Pivotal GemFire® v8.2

Recovering from ConfictingPersistentDataExceptions

Recovering from ConfictingPersistentDataExceptions

A ConflictingPersistentDataException while starting up persistent members indicates that you have multiple copies of some persistent data, and GemFire cannot determine which copy to use.

Normally GemFire uses metadata to determine automatically which copy of persistent data to use. Along with the region data, each member persists a list of other members that are hosting the region and whether their data is up to date. A ConflictingPersistentDataException happens when two members compare their metadata and find that it is inconsistent. The members either don’t know about each other, or they both think the other member has stale data.

The following sections describe scenarios that can cause ConflictingPersistentDataExceptions in GemFire and how to resolve the conflict.

Independently Created Copies

Trying to merge two independently created distributed systems into a single distributed system will cause a ConflictingPersistentDataException.

There are a few ways to end up with independently created systems.

  • Create two different distributed systems by having members connect to different locators that are not aware of each other.
  • Shut down all persistent members and then start up a different set of brand new persistent members.

GemFire will not automatically merge independently created data for the same region. Instead, you need to export the data from one of the systems and import it into the other system. See the section Cache and Region Snapshots for instructions on how to export data from one system and import it into another.

Starting New Members First

Starting a brand new member that has no persistent data before starting older members with persistent data can cause a ConflictingPersistentDataException.

One accidental way this can happen is to shut the system down, add a new member to the startup scripts, and start all members in parallel. By chance, the new member may start first. The issue is that the new member will create an empty, independent copy of the data before the older members start up. GemFire will be treat this situation like the Independently Created Copies case.

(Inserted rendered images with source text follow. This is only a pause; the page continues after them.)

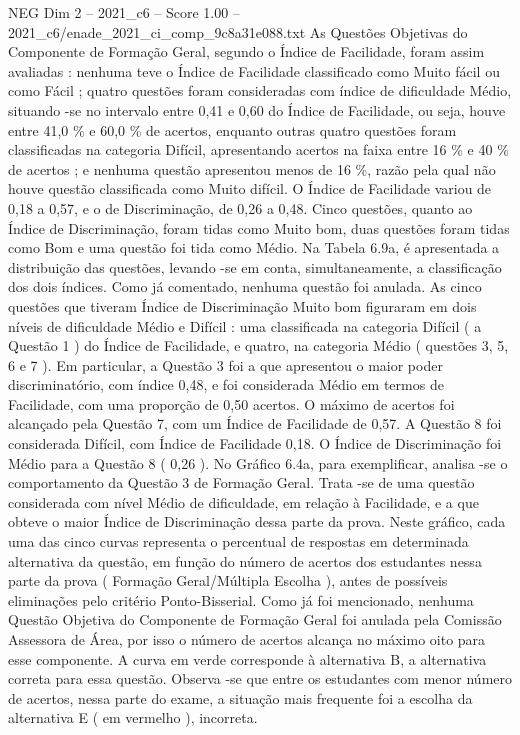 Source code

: \begin{textsample}{NEG Dim 2 – 2021\_c6 – Score 1.00 – 2021\_c6/enade\_2021\_ci\_comp\_9c8a31e088.txt}
As Questões Objetivas do Componente de Formação Geral, segundo o Índice de Facilidade, foram assim avaliadas : nenhuma teve o Índice de Facilidade classificado como Muito fácil ou como Fácil ; quatro questões foram consideradas com índice de dificuldade Médio, situando -se no intervalo entre 0,41 e 0,60 do Índice de Facilidade, ou seja, houve entre 41,0 \% e 60,0 \% de acertos, enquanto outras quatro questões foram classificadas na categoria Difícil, apresentando acertos na faixa entre 16 \% e 40 \% de acertos ; e nenhuma questão apresentou menos de 16 \%, razão pela qual não houve questão classificada como Muito difícil.
O Índice de Facilidade variou de 0,18 a 0,57, e o de Discriminação, de 0,26 a 0,48.
Cinco questões, quanto ao Índice de Discriminação, foram tidas como Muito bom, duas questões foram tidas como Bom e uma questão foi tida como Médio.
Na Tabela 6.9a, é apresentada a distribuição das questões, levando -se em conta, simultaneamente, a classificação dos dois índices.
Como já comentado, nenhuma questão foi anulada.
As cinco questões que tiveram Índice de Discriminação Muito bom figuraram em dois níveis de dificuldade Médio e Difícil : uma classificada na categoria Difícil ( a Questão 1 ) do Índice de Facilidade, e quatro, na categoria Médio ( questões 3, 5, 6 e 7 ).
Em particular, a Questão 3 foi a que apresentou o maior poder discriminatório, com índice 0,48, e foi considerada Médio em termos de Facilidade, com uma proporção de 0,50 acertos.
O máximo de acertos foi alcançado pela Questão 7, com um Índice de Facilidade de 0,57.
A Questão 8 foi considerada Difícil, com Índice de Facilidade 0,18.
O Índice de Discriminação foi Médio para a Questão 8 ( 0,26 ).
No Gráfico 6.4a, para exemplificar, analisa -se o comportamento da Questão 3 de Formação Geral.
Trata -se de uma questão considerada com nível Médio de dificuldade, em relação à Facilidade, e a que obteve o maior Índice de Discriminação dessa parte da prova.
Neste gráfico, cada uma das cinco curvas representa o percentual de respostas em determinada alternativa da questão, em função do número de acertos dos estudantes nessa parte da prova ( Formação Geral/Múltipla Escolha ), antes de possíveis eliminações pelo critério Ponto-Bisserial.
Como já foi mencionado, nenhuma Questão Objetiva do Componente de Formação Geral foi anulada pela Comissão Assessora de Área, por isso o número de acertos alcança no máximo oito para esse componente.
A curva em verde corresponde à alternativa B, a alternativa correta para essa questão.
Observa -se que entre os estudantes com menor número de acertos, nessa parte do exame, a situação mais frequente foi a escolha da alternativa E ( em vermelho ), incorreta.

\end{textsample}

In this case the fix is simply to move aside or delete the persistent files for the new member, shut down the new member and then restart the older members. When the older members have fully recovered, then restart the new member.

A Network Failure Occurs and Network Partitioning Detection is Disabled

When enable-network-partition-detection is set to true, GemFire will detect a network partition and shut down unreachable members to prevent a network partition ("split brain") from occurring. No conflicts should occur when the system is healed.

However if enable-network-partition-detection is false, GemFire will not detect the network partition. Instead, each side of the network partition will end up recording that the other side of the partition has stale data. When the partition is healed and persistent members are restarted, the members will report a conflict because both sides of the partition think the other members are stale.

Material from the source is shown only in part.